Data for narrow and quasi-money were taken from lines 34 and 35, respectively, of the International Monetary Fund’s International Financial Statistics (IFS). For Indonesia, narrow and broad aggregates were adjusted down by Rp 400 billion from the second quarter of 1989 onward to adjust for step increases owing to the classification of a new financial institution in the banking survey. Data for Malaysia were taken from the Monthly Statistical Bulletin (Bank Negara Malaysia) and incorporate revised estimates of M1 and M2 that include repurchase agreements.
Income and Prices
Income was proxied by GDP or GNP, as available, and prices were proxied by the GDP (GNP) deflator. Data for real and nominal GDP (GNP) were taken from IFS, lines 99b.p (99a.p) and 99b (99a), respectively, except for data for Korea and Singapore, which were taken from the national accounts yearbooks of these countries. For Malaysia and Indonesia, quarterly data for real GDP were interpolated from annual observations according to the pattern of quarterly movements in industrial production (Malaysia) and a weighted average of industrial and oil output (Indonesia). Quarterly data for real GNP for the Philippines were interpolated from semiannual data for the period 1973–79 using the pattern of quarterly movements in industrial production. Quarterly data for real GDP in Myanmar, Nepal, Sri Lanka, and Thailand were interpolated from annual data using a cubic spline function. In the case of Nepal, the data were first converted to a calendar year basis from the reported fiscal year basis. Quarterly data for the GDP (GNP) deflators in Indonesia, Myanmar, Nepal, the Philippines, Sri Lanka, and Thailand were interpolated from annual data according to quarterly movements in the consumer price index: for Malaysia, the patterning series was a weighted average of the consumer price index and export unit values.
For broad money, market interest rates on alternative assets were generally proxied by either money market, treasury bill, or international interest rates (such as the London interbank offered rate—LIBOR).55 The rate of return on broad money was approximated by a representative deposit rate multiplied by the share of quasi-money in broad money. This definition assumes that all components of narrow money are non-interest bearing. For narrow money, the return on alternative assets was proxied by deposit, money market, or price inflation rates. In principle, a vector of alternative returns should enter the money demand functions.
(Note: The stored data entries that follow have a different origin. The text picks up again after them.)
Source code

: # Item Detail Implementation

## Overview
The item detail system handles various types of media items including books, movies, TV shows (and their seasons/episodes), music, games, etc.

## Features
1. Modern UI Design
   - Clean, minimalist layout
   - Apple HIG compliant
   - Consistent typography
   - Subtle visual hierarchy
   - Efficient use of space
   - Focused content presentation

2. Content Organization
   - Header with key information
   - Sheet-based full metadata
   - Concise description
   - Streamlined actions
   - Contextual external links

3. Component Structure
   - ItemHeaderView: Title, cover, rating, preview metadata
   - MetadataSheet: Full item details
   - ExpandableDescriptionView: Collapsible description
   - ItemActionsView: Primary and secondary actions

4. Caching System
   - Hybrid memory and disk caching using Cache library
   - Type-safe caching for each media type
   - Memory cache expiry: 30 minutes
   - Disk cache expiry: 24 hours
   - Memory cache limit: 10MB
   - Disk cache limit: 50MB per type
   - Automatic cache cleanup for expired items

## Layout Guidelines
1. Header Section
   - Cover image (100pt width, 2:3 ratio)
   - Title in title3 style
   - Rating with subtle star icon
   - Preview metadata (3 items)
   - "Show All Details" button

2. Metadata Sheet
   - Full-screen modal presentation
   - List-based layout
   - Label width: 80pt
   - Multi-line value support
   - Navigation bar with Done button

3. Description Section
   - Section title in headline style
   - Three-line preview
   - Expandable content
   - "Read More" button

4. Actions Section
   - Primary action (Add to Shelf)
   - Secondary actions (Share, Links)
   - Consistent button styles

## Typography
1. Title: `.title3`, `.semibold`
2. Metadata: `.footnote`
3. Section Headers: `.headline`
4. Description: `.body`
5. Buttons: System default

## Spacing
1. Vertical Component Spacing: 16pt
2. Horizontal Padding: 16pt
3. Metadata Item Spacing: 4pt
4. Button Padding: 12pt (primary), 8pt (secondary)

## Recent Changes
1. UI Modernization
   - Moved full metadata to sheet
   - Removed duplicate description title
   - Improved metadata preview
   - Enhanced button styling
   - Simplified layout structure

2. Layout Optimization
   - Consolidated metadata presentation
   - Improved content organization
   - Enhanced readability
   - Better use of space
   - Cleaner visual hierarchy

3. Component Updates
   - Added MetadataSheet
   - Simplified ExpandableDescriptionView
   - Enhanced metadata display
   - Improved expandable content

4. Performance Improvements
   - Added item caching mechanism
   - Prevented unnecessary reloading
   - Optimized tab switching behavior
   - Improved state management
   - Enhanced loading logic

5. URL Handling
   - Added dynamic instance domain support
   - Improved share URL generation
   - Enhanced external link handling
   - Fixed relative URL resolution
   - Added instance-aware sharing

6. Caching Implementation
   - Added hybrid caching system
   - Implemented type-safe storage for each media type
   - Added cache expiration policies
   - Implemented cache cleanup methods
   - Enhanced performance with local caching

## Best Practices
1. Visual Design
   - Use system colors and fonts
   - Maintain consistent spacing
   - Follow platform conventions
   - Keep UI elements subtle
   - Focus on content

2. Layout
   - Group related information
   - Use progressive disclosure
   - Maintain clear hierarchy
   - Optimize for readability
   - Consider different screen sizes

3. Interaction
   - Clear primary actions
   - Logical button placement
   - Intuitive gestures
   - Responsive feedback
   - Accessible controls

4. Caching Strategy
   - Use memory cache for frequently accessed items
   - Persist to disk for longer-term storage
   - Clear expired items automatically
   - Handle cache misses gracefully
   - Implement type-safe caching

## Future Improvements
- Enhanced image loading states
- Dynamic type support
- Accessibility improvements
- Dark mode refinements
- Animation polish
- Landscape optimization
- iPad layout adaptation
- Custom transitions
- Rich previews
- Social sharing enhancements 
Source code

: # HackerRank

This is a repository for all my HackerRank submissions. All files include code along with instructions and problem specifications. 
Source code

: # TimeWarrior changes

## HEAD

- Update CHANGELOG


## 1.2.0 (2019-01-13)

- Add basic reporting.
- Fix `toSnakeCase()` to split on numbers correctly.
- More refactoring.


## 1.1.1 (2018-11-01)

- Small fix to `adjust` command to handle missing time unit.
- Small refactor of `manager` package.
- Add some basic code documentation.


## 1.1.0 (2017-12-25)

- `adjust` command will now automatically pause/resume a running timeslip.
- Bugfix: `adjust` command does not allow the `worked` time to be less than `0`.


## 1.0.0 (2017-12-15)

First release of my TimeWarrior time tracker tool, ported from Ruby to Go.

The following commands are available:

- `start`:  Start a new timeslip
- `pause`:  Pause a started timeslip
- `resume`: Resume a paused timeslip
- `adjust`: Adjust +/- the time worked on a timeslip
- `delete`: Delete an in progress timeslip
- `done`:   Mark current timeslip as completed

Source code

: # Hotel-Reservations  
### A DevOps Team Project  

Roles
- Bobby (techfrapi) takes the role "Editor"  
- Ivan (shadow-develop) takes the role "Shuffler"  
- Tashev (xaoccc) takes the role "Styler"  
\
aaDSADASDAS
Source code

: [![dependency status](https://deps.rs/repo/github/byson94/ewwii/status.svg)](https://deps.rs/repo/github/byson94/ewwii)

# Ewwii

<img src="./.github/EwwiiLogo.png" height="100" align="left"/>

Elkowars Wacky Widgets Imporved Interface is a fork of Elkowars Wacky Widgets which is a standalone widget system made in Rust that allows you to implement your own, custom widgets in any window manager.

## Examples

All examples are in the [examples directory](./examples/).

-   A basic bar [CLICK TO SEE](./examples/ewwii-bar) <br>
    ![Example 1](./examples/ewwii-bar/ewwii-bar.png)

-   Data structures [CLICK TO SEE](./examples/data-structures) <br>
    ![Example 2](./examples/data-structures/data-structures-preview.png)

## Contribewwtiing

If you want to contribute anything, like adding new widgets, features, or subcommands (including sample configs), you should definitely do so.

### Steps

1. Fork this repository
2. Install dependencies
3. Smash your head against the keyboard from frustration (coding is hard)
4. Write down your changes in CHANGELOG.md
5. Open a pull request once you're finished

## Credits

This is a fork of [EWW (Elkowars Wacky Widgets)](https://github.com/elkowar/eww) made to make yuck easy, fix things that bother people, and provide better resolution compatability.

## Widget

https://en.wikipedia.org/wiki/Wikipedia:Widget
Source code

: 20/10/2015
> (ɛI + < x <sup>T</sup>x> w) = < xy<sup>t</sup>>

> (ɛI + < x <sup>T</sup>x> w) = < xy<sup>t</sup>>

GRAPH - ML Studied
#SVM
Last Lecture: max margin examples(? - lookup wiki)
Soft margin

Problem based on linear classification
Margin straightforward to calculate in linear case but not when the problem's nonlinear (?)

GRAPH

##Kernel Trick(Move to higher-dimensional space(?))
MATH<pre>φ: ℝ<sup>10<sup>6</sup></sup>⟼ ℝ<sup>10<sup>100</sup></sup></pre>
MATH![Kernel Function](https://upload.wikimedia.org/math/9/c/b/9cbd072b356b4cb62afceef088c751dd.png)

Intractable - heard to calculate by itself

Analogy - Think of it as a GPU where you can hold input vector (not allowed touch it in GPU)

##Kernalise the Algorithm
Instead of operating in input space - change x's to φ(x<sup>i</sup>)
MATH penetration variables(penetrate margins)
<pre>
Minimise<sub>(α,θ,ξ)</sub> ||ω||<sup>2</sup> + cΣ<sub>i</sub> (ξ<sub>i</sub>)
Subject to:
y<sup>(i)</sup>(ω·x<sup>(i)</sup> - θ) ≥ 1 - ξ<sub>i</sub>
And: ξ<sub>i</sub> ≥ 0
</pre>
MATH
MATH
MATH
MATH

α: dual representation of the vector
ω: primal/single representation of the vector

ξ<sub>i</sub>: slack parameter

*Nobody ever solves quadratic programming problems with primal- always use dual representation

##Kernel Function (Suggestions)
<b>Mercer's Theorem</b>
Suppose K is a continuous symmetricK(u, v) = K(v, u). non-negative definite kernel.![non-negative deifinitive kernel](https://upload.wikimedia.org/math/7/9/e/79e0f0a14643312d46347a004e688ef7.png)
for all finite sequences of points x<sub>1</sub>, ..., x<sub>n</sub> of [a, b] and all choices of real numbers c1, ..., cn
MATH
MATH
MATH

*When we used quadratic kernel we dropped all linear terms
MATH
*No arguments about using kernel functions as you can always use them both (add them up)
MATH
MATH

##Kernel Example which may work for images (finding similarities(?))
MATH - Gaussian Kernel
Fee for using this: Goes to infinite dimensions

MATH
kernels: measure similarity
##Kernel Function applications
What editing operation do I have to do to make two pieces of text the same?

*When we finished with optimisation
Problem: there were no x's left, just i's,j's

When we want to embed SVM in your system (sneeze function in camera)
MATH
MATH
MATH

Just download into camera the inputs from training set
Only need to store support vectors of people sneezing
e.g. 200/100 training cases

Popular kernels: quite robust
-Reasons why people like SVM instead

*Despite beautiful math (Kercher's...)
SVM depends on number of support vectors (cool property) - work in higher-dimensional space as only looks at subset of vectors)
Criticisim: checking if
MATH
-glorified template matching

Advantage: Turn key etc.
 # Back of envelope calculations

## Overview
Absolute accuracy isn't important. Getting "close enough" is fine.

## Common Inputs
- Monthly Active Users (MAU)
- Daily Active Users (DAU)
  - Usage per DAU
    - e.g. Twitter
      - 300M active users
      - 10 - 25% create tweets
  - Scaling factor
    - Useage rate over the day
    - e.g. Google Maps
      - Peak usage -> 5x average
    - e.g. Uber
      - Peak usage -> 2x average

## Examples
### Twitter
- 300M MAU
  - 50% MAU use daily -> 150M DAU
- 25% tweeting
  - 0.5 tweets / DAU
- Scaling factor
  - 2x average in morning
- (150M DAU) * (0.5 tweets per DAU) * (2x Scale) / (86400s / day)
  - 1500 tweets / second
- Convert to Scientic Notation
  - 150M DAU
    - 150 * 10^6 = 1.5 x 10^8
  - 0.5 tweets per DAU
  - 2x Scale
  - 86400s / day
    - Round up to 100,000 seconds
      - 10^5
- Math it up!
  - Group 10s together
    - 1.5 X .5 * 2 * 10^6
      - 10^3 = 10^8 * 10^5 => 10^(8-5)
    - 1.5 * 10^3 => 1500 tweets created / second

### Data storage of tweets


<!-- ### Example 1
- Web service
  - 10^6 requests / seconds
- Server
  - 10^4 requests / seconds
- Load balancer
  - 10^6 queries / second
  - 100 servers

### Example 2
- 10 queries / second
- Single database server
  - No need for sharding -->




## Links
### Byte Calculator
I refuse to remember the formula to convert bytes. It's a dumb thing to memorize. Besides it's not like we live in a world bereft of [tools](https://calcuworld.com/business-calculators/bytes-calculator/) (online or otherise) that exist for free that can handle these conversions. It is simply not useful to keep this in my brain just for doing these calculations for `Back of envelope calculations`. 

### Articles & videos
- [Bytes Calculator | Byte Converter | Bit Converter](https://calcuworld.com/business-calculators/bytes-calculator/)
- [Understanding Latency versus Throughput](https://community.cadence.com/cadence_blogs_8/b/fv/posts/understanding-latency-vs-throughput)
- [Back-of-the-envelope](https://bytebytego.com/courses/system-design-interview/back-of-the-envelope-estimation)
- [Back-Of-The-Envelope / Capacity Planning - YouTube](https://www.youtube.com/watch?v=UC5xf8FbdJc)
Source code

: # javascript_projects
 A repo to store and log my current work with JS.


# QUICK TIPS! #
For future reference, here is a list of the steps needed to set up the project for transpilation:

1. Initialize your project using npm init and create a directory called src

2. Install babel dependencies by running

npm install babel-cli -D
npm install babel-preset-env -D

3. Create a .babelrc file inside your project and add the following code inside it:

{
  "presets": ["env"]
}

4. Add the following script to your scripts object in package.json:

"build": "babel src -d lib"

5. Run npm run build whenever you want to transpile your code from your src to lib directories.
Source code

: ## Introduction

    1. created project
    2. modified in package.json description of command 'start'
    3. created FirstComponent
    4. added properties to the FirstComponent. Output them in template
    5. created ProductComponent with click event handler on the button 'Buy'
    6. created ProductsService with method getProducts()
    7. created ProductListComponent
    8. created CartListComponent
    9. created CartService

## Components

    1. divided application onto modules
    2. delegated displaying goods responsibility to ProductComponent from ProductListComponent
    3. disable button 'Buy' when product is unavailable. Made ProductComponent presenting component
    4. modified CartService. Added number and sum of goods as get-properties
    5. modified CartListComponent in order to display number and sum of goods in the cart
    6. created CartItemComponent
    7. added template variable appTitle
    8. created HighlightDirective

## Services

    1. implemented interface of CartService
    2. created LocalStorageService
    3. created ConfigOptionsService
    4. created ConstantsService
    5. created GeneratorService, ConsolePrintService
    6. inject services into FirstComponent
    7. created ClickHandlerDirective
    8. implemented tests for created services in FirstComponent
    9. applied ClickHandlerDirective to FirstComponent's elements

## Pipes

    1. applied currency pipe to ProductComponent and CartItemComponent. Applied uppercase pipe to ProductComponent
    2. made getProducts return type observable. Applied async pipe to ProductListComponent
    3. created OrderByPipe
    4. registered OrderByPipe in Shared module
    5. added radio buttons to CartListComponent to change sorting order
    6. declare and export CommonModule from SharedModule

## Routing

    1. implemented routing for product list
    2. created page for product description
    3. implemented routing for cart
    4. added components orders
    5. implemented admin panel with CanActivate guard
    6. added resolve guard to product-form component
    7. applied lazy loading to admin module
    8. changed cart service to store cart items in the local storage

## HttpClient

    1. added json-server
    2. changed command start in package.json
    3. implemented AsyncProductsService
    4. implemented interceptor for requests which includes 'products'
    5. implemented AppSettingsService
In practice, multicollinearity between interest rates implies that only one rate can feasibly be used to measure opportunity cost. Some degree of judgment was used to determine the “best” proxy in specific cases.
Data for money market, treasury bill, and deposit rates were taken from (where available)IFS lines 60b. 60c, and 601, respectively. Data for the three-month (LIBOR) were taken from line 111601dd of IFS. In Tables 1 and 2, the interest rate variables for narrow money are all deposit rates. For broad money, the interest rate variables are the following: Indonesia and Malaysia, three-month LIBOR minus deposit rates weighted by the share of quasi-money in broad money: Korea, the interest rate in curb markets (provided by the Korean authorities) minus deposit rates weighted by the share of quasi-money in broad money; the Philippines. 91-day treasury bill rate minus deposit rates weighted by the share of quasi-money in broad money; Singapore, the money market rate; Sri Lanka, deposit rates weighted by the share of quasi-money in broad money; and Thailand, money market rates minus deposit rates weighted by the share of quasi-money in broad money.